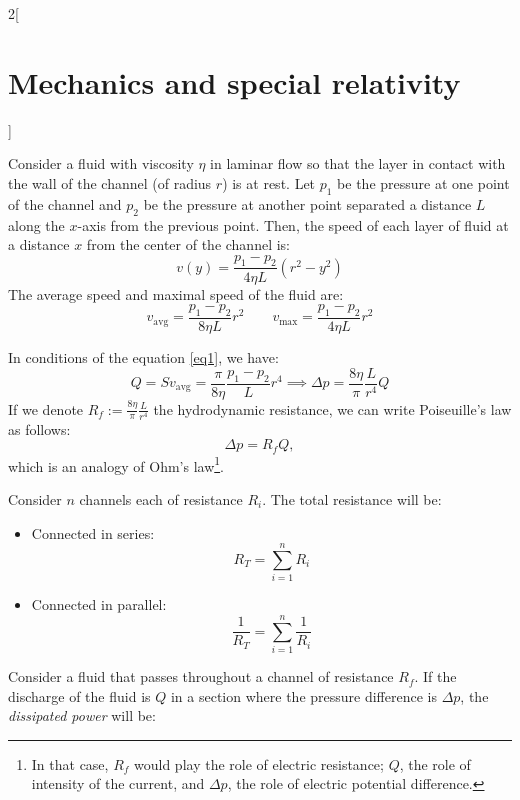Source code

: \documentclass[../../../main.tex]{subfiles}
\begin{document}
\begin{multicols}{2}[\section{Mechanics and special relativity}]
\begin{prop}[Viscosity]
  \end{prop}
  \begin{center}
    \begin{minipage}{\linewidth}
      \centering
      
    \end{minipage}
  \end{center}
  \begin{prop}
    Consider a fluid with viscosity $\eta$ in laminar flow so that the layer in contact with the wall of the channel (of radius $r$) is at rest. Let $p_1$ be the pressure at one point of the channel and $p_2$ be the pressure at another point separated a distance $L$ along the $x$-axis from the previous point. Then, the speed of each layer of fluid at a distance $x$ from the center of the channel is:
    $$v(y)=\frac{p_1-p_2}{4\eta L}(r^2-y^2)$$ The average speed and maximal speed of the fluid are:
    \begin{equation}
      v_\text{avg}=\frac{p_1-p_2}{8\eta L}r^2\qquad v_\text{max}=\frac{p_1-p_2}{4\eta L}r^2
      \label{eq1}
    \end{equation}
  \end{prop}
  \begin{prop}
    In conditions of the equation \eqref{eq1}, we have: $$Q=Sv_\text{avg}=\frac{\pi}{8\eta }\frac{p_1-p_2}{L}r^4\implies\Delta p=\frac{8\eta}{\pi}\frac{L}{r^4}Q$$ If we denote $\displaystyle R_f:=\frac{8\eta}{\pi}\frac{L}{r^4}$ the hydrodynamic resistance, we can write Poiseuille's law as follows: $$\Delta p=R_f Q,$$ which is an analogy of Ohm's law\footnote{In that case, $R_f$ would play the role of electric resistance; $Q$, the role of intensity of the current, and $\Delta p$, the role of electric potential difference.}.
  \end{prop}
  \begin{prop}
    Consider $n$ channels each of resistance $R_i$. The total resistance will be:
    \begin{itemize}
      \item Connected in series: $$R_T=\sum_{i=1}^nR_i$$
      \item Connected in parallel: $$\frac{1}{R_T}=\sum_{i=1}^n\frac{1}{R_i}$$
    \end{itemize}
  \end{prop}
  \begin{prop}
    Consider a fluid that passes throughout a channel of resistance $R_f$. If the discharge of the fluid is $Q$ in a section where the pressure difference is $\Delta p$, the \textit{dissipated power} will be:

\end{prop}
\end{multicols}
\end{document}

__Assignment__
Give only the count of lines in this material that contain the string "section".

__Answer for the task__
2